Pada alasan untuk bertemu diri di masa lalu, kita merelakan untuk menempuh sejauh apapun itu. Maka, mudik menjadi pilihan.
Dengan datangnya syawal, maka bertemulah momentum. Kerinduan, dan juga keinginan selalu untuk pulang. Keduanya berpadu sehingga sekalipun berjejal, mahal, dan memerlukan waktu. Mudik di akhir ramadan menjadi pilihan yang tak tertahankan.
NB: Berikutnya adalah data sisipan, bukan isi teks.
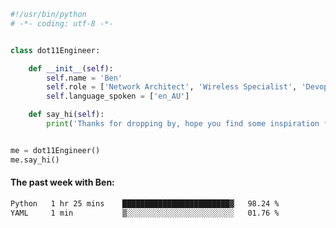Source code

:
 ```python
#!/usr/bin/python
# -*- coding: utf-8 -*-


class dot11Engineer:

    def __init__(self):
        self.name = 'Ben'
        self.role = ['Network Architect', 'Wireless Specialist', 'Devops Engineer']
        self.language_spoken = ['en_AU']

    def say_hi(self):
        print('Thanks for dropping by, hope you find some inspiration from my work.')


me = dot11Engineer()
me.say_hi()
```

#### The past week with Ben:
<!--START_SECTION:waka-->

```txt
Python   1 hr 25 mins    ████████████████████████▓   98.24 %
YAML     1 min           ▒░░░░░░░░░░░░░░░░░░░░░░░░   01.76 %
```

<!--END_SECTION:waka-->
Ramadan sebelumnya, bukan hanya satu. Bahkan dua ramadan, mudik menjadi sebuah larangan. Walau demikian, ada pula yang menyiasatinya dengan pelbagai cara sehingga tetap memungkinkan untuk mudik.
Kini, mudik kembali menjadi perayaan.
Dimana semuanya sudah disiapkan. Sekalipun harga tiket tak lagi murah. Menguras tabungan, dan bahkan untuk menjalaninya ada yang perlu meminjam.
Bukan saja itu. Risiko macet juga menghadang. Sekalipun itu menggunakan kendaraan pribadi. Bagi yang menggunakan angkutan umum, harganya kerap bertambah dengan tambahan tuslah yang naik di atas harga sebelum masa-masa mudik.
Sementara perjalanan yang kerap diliput di pulau Jawa saja. Betapa perjalanan dari timur, seperti Papua ke pulau Jawa kadang tak tergambarkan sama sekali. Itu juga sebuah ritual yang dilakukan para perantau.
Ada sekeluarga yang berprofesi sebagai tukang cukur harus menggadaikan barang-barang untuk mudik. Sekali dalam sepuluh tahun. Semuanya serba mahal, tapi tak ada pilihan lain.
Tak menyurutkan untuk melakukan itu. Sekalipun mahal, dan juga memerlukan waktu yang lebih lama berbanding biasanya.
Berkorban demi menyelesaikan kerinduan. Begitu pula dengan memori yang telah terpatri sepanjang masa kanak-kanak. Dijalani kembali, dipungut, dan dikenang.
Merantau ke kota, menjadi pilihan untuk pekerjaan.
Sementara meninggalkan kampung halaman. Masa-masa idul fitrilah menjadi sebuah peluang untuk tetap kembali. Kemudian memeluk kembali semua kenangan itu pada perjumpaan dengan syawal.
Mudik sejatinya adalah pulang. Kembali bersua dengan sanak saudara yang terpisah karena juga urusan kehidupan yang tak dapat ditunaikan kalau bersua selalu.
Menyemangati diri dengan keberadaan mereka, selanjutnya meneruskan perjuangan untuk kehidupan berikutnya.
Sampai nanti, giliran untuk kembali selamanya didapatkan.